Blog: What are microgrids and why do we need them?

By Paul Slorach, Business Development Director, EC-OG

In recent weeks, thousands of homes in the UK (including my own) were without power for several days as a result of the devastating effects of Storm Arwen. The sheer impact of the storm has placed a spotlight on the need for resilience and reliability in our onshore electricity grid.

On a global scale too, with concern that climate change will make these extreme weather events more frequent, there is a growing urgency to ensure that energy systems can sustain supply throughout these types of weather events.

Microgrids as a solution

Microgrids are a prime example of a way of improving grid resilience. You may not be familiar with the term, but you will have probably heard of the concept of some isolated homes and communities being described as ‘off-the-grid.’

The US Department of Energy describes a microgrid as ‘a local energy grid with control capability, which means it can disconnect from the traditional grid and operate autonomously.’

Effectively, a microgrid is a self-sufficient energy system which is capable of functioning autonomously. Bringing microgrids into the grid-connected world will enable us to more effectively manage energy systems, with battery storage providing control over power, paired with renewable energy generation and with diesel generators for back-up.

An important enabler for these self-sufficient energy systems is energy storage. In a recent report by Guidehouse Insights, focusing on the public policy and technology drivers accelerating the adoption of microgrids, it was noted that energy storage will be a ‘key hardware technology advancement that is expected to enable a more attractive microgrid value proposition’.

Land-based applications

In Australia, microgrids are being utilised in order to remove the risk of outages caused by long distance power transmission, where power lines are exposed to plant and animal impacts, extreme weather and bushfires. Western Australia’s state-owned electricity network operator currently has four microgrids in Kalbarri, Perenjori, Bremer Bay and Ravensthorpe.

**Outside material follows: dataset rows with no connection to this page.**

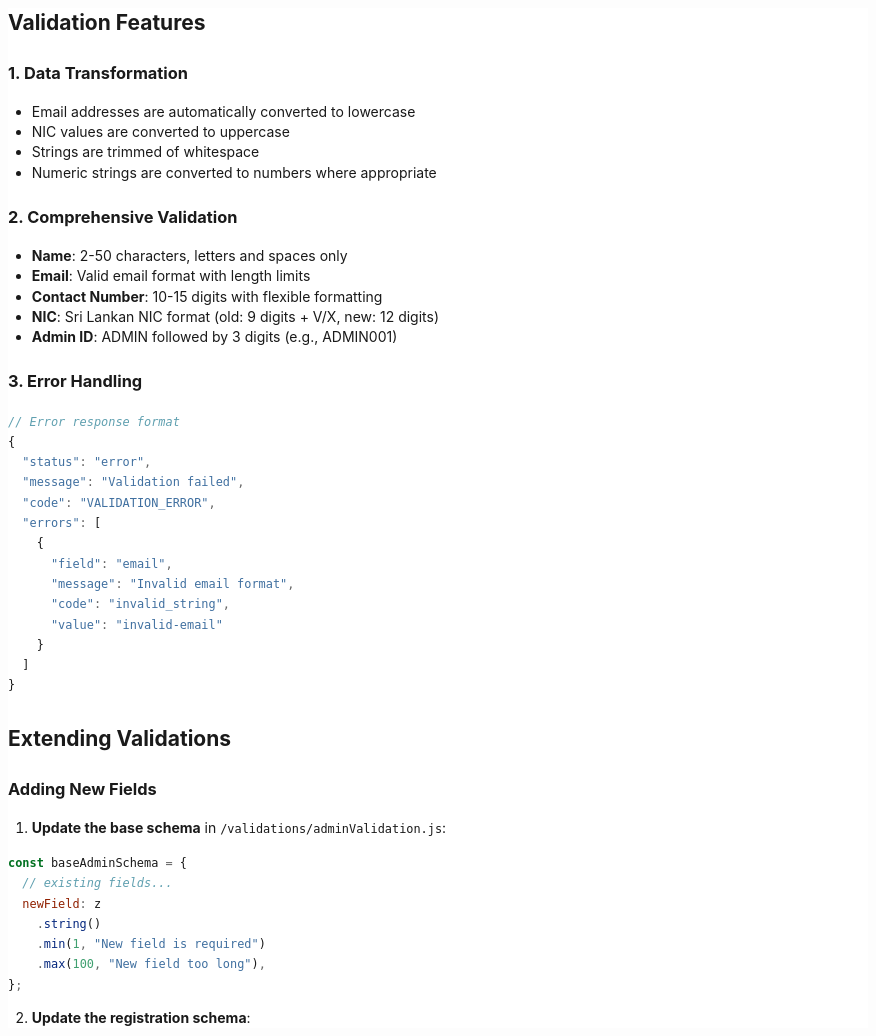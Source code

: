 ## Validation Features

### 1. Data Transformation
- Email addresses are automatically converted to lowercase
- NIC values are converted to uppercase
- Strings are trimmed of whitespace
- Numeric strings are converted to numbers where appropriate

### 2. Comprehensive Validation
- **Name**: 2-50 characters, letters and spaces only
- **Email**: Valid email format with length limits
- **Contact Number**: 10-15 digits with flexible formatting
- **NIC**: Sri Lankan NIC format (old: 9 digits + V/X, new: 12 digits)
- **Admin ID**: ADMIN followed by 3 digits (e.g., ADMIN001)

### 3. Error Handling
```javascript
// Error response format
{
  "status": "error",
  "message": "Validation failed",
  "code": "VALIDATION_ERROR",
  "errors": [
    {
      "field": "email",
      "message": "Invalid email format",
      "code": "invalid_string",
      "value": "invalid-email"
    }
  ]
}
```

## Extending Validations

### Adding New Fields

1. **Update the base schema** in `/validations/adminValidation.js`:

```javascript
const baseAdminSchema = {
  // existing fields...
  newField: z
    .string()
    .min(1, "New field is required")
    .max(100, "New field too long"),
};
```

2. **Update the registration schema**:
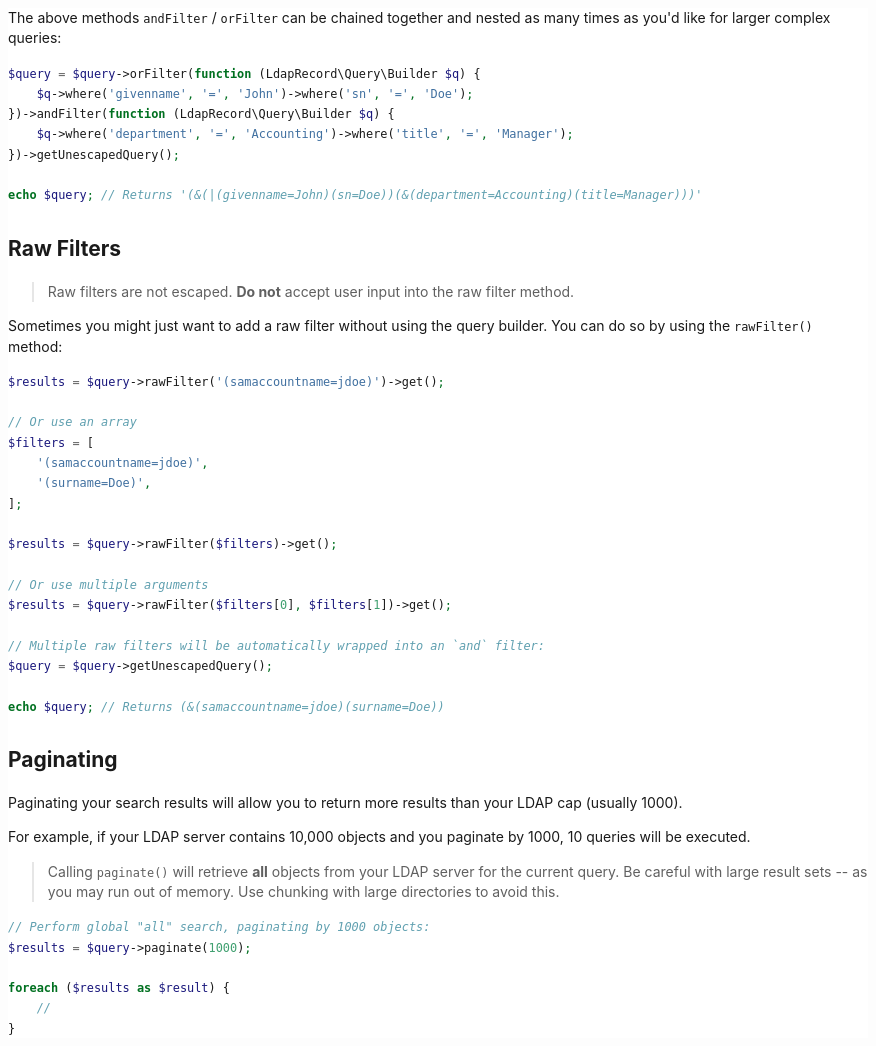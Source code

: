 The above methods `andFilter` / `orFilter` can be chained together and nested
as many times as you'd like for larger complex queries:

```php
$query = $query->orFilter(function (LdapRecord\Query\Builder $q) {
    $q->where('givenname', '=', 'John')->where('sn', '=', 'Doe');
})->andFilter(function (LdapRecord\Query\Builder $q) {
    $q->where('department', '=', 'Accounting')->where('title', '=', 'Manager');
})->getUnescapedQuery();

echo $query; // Returns '(&(|(givenname=John)(sn=Doe))(&(department=Accounting)(title=Manager)))'
```

## Raw Filters

> Raw filters are not escaped. **Do not** accept user input into the raw filter method.

Sometimes you might just want to add a raw filter without using the query builder.
You can do so by using the `rawFilter()` method:

```php
$results = $query->rawFilter('(samaccountname=jdoe)')->get();

// Or use an array
$filters = [
    '(samaccountname=jdoe)',
    '(surname=Doe)',
];

$results = $query->rawFilter($filters)->get();

// Or use multiple arguments
$results = $query->rawFilter($filters[0], $filters[1])->get();

// Multiple raw filters will be automatically wrapped into an `and` filter:
$query = $query->getUnescapedQuery();

echo $query; // Returns (&(samaccountname=jdoe)(surname=Doe))
```

## Paginating

Paginating your search results will allow you to return
more results than your LDAP cap (usually 1000).

For example, if your LDAP server contains 10,000 objects
and you paginate by 1000, 10 queries will be executed.

> Calling `paginate()` will retrieve **all** objects from
> your LDAP server for the current query. Be careful with
> large result sets -- as you may run out of memory. Use
> chunking with large directories to avoid this.

```php
// Perform global "all" search, paginating by 1000 objects:
$results = $query->paginate(1000);

foreach ($results as $result) {
    //
}
```
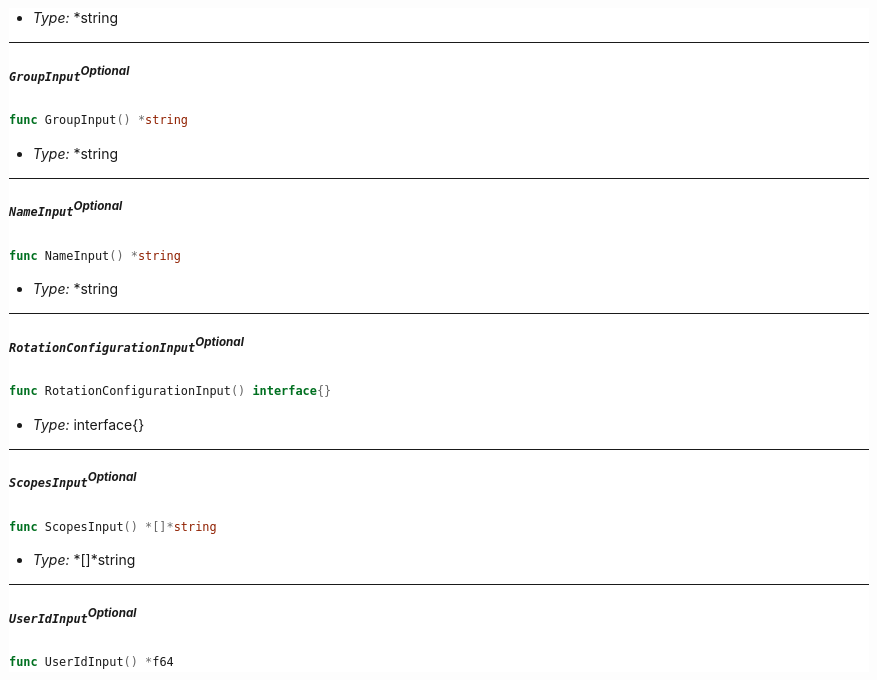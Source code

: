 - *Type:* *string

---

##### `GroupInput`<sup>Optional</sup> <a name="GroupInput" id="@cdktf/provider-gitlab.groupServiceAccountAccessToken.GroupServiceAccountAccessToken.property.groupInput"></a>

```go
func GroupInput() *string
```

- *Type:* *string

---

##### `NameInput`<sup>Optional</sup> <a name="NameInput" id="@cdktf/provider-gitlab.groupServiceAccountAccessToken.GroupServiceAccountAccessToken.property.nameInput"></a>

```go
func NameInput() *string
```

- *Type:* *string

---

##### `RotationConfigurationInput`<sup>Optional</sup> <a name="RotationConfigurationInput" id="@cdktf/provider-gitlab.groupServiceAccountAccessToken.GroupServiceAccountAccessToken.property.rotationConfigurationInput"></a>

```go
func RotationConfigurationInput() interface{}
```

- *Type:* interface{}

---

##### `ScopesInput`<sup>Optional</sup> <a name="ScopesInput" id="@cdktf/provider-gitlab.groupServiceAccountAccessToken.GroupServiceAccountAccessToken.property.scopesInput"></a>

```go
func ScopesInput() *[]*string
```

- *Type:* *[]*string

---

##### `UserIdInput`<sup>Optional</sup> <a name="UserIdInput" id="@cdktf/provider-gitlab.groupServiceAccountAccessToken.GroupServiceAccountAccessToken.property.userIdInput"></a>

```go
func UserIdInput() *f64
```
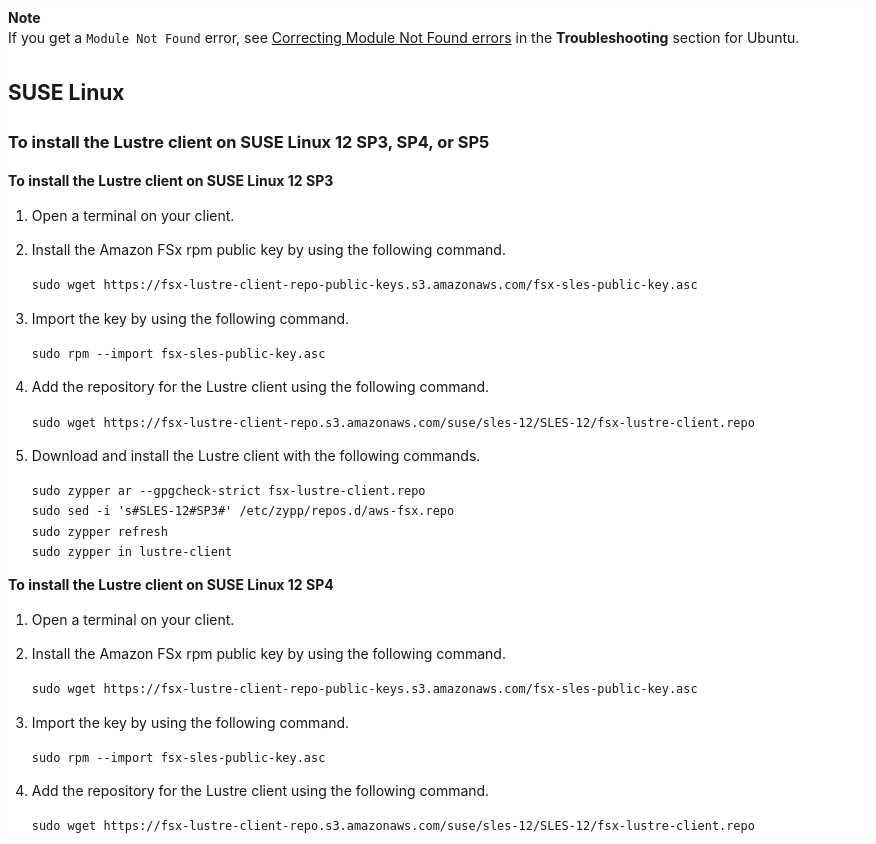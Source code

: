 **Note**  
If you get a `Module Not Found` error, see [Correcting Module Not Found errors](#troubleshoot-ubuntu) in the **Troubleshooting** section for Ubuntu\.

## SUSE Linux<a name="lustre-client-suse"></a>

### To install the Lustre client on SUSE Linux 12 SP3, SP4, or SP5<a name="install-lustre-client-SUSE-Linux"></a>

**To install the Lustre client on SUSE Linux 12 SP3**

1. Open a terminal on your client\.

1. Install the Amazon FSx rpm public key by using the following command\.

   ```
   sudo wget https://fsx-lustre-client-repo-public-keys.s3.amazonaws.com/fsx-sles-public-key.asc
   ```

1. Import the key by using the following command\.

   ```
   sudo rpm --import fsx-sles-public-key.asc
   ```

1. Add the repository for the Lustre client using the following command\.

   ```
   sudo wget https://fsx-lustre-client-repo.s3.amazonaws.com/suse/sles-12/SLES-12/fsx-lustre-client.repo
   ```

1. Download and install the Lustre client with the following commands\.

   ```
   sudo zypper ar --gpgcheck-strict fsx-lustre-client.repo
   sudo sed -i 's#SLES-12#SP3#' /etc/zypp/repos.d/aws-fsx.repo
   sudo zypper refresh
   sudo zypper in lustre-client
   ```

**To install the Lustre client on SUSE Linux 12 SP4**

1. Open a terminal on your client\.

1. Install the Amazon FSx rpm public key by using the following command\.

   ```
   sudo wget https://fsx-lustre-client-repo-public-keys.s3.amazonaws.com/fsx-sles-public-key.asc
   ```

1. Import the key by using the following command\.

   ```
   sudo rpm --import fsx-sles-public-key.asc
   ```

1. Add the repository for the Lustre client using the following command\.

   ```
   sudo wget https://fsx-lustre-client-repo.s3.amazonaws.com/suse/sles-12/SLES-12/fsx-lustre-client.repo
   ```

In the Western Australian town of Onslow, reliance on diesel generators and natural gas has been greatly reduced since solar PV, energy storage and smart controls were installed in an ongoing project which began in 2019. The town’s microgrid was even able to go 100% renewable for an 80-minute demonstration period in January of this year.

Reliable power for island communities

Microgrids are particularly relevant for island communities. With a population of about 12,000 people, Okinoerabujima Island in southern Japan is currently reliant on imported diesel for its electricity supply.

With a subtropical climate meaning that there is the risk of frequent typhoons, the municipal governments on the island have entered into a partnership with a technology company to build a microgrid for the island’s two towns.

The main source of power for the microgrid will be renewables, with a combination of solar PV, wind turbines, battery energy storage and an energy management system to balance supply and demand. The new microgrid will provide a dependable source of electricity, as well as reducing the carbon emissions associated with the use of imported diesel.

In Puerto Rico, large-scale power outages have increased 67% since 2000 due to extreme weather events. A recent partnership has been formed there to develop a solar-plus-storage microgrid project which will be able to withstand hurricanes of up to Category 5 in intensity.

Adapting microgrids for the underwater environment

As we have seen in the above examples, there are a number of benefits associated with integrating microgrids into land-based and island community energy systems. However, there is also a need to adapt this successful microgrid technology for underwater applications.

Due to the remote nature of the offshore environment, it is simply not viable to connect offshore equipment directly to the onshore grid for smaller underwater operations such as environmental monitoring.

At Hywind Tampen, which is set to be the largest floating wind project in the world, Equinor will build a renewable microgrid by using battery power integrated with renewable power generation into the existing gas-fired power system.

Through existing projects, collaboration with clients and academic institutes, and through our own technology development programme, EC-OG continues to conduct research on subsea microgrid applications. The team is developing the capability of EC-OG’s Intelligent Energy Management System (IEMS) to act as a microgrid controller for subsea applications. This would allow the system to autonomously maximise available capacity of the battery system in real time.

A catalyst for microgrid adoption

The scale of disruption from Storm Arwen was vast, with electricity suppliers stating that it was the worst disruption to the UK energy system for at least 15 years. However, it was perhaps the best catalyst for highlighting the benefits of utilising microgrid systems.

The adoption of microgrids, whether that be on land, in an island community or in the underwater environment, will bring a clean, more flexible and cost-effective option for the future of global energy systems.